## What you are asked to do
Each line containing the string "Sets" should be copied out of the entries.

Data provided below:

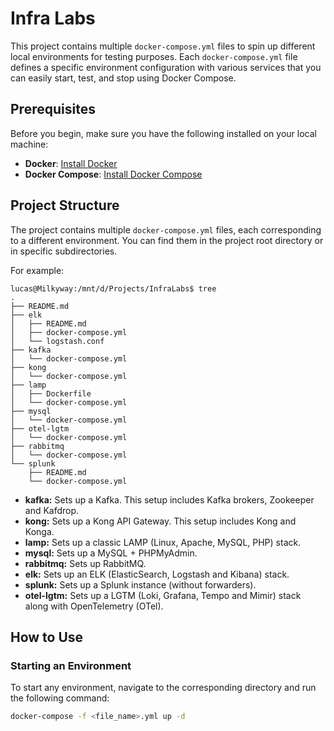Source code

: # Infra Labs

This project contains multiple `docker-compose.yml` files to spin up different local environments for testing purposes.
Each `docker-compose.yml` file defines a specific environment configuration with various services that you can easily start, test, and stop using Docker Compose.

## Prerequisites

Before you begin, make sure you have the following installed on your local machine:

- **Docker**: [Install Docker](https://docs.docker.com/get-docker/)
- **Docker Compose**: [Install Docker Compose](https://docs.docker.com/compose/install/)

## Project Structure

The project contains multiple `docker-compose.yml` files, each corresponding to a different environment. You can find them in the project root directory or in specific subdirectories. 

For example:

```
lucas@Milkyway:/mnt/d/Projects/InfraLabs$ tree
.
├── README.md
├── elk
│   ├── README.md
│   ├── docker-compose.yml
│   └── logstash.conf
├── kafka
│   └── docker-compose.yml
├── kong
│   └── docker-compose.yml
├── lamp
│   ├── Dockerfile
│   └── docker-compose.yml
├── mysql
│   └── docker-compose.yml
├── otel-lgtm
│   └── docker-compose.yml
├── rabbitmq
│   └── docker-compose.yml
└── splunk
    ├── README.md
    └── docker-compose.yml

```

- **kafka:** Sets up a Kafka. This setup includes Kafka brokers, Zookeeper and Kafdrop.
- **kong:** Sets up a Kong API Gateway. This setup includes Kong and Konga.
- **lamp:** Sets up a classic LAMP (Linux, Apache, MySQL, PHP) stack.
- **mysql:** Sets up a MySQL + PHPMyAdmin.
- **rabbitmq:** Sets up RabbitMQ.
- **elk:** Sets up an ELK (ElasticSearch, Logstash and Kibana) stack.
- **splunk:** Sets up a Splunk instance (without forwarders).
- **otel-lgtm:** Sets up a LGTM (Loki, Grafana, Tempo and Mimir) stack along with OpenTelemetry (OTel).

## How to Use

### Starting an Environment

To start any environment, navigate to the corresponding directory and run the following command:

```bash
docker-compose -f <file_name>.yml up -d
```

End of Data provided.

## Result of this task
- **kafka:** Sets up a Kafka. This setup includes Kafka brokers, Zookeeper and Kafdrop.
- **kong:** Sets up a Kong API Gateway. This setup includes Kong and Konga.
- **lamp:** Sets up a classic LAMP (Linux, Apache, MySQL, PHP) stack.
- **mysql:** Sets up a MySQL + PHPMyAdmin.
- **rabbitmq:** Sets up RabbitMQ.
- **elk:** Sets up an ELK (ElasticSearch, Logstash and Kibana) stack.
- **splunk:** Sets up a Splunk instance (without forwarders).
- **otel-lgtm:** Sets up a LGTM (Loki, Grafana, Tempo and Mimir) stack along with OpenTelemetry (OTel).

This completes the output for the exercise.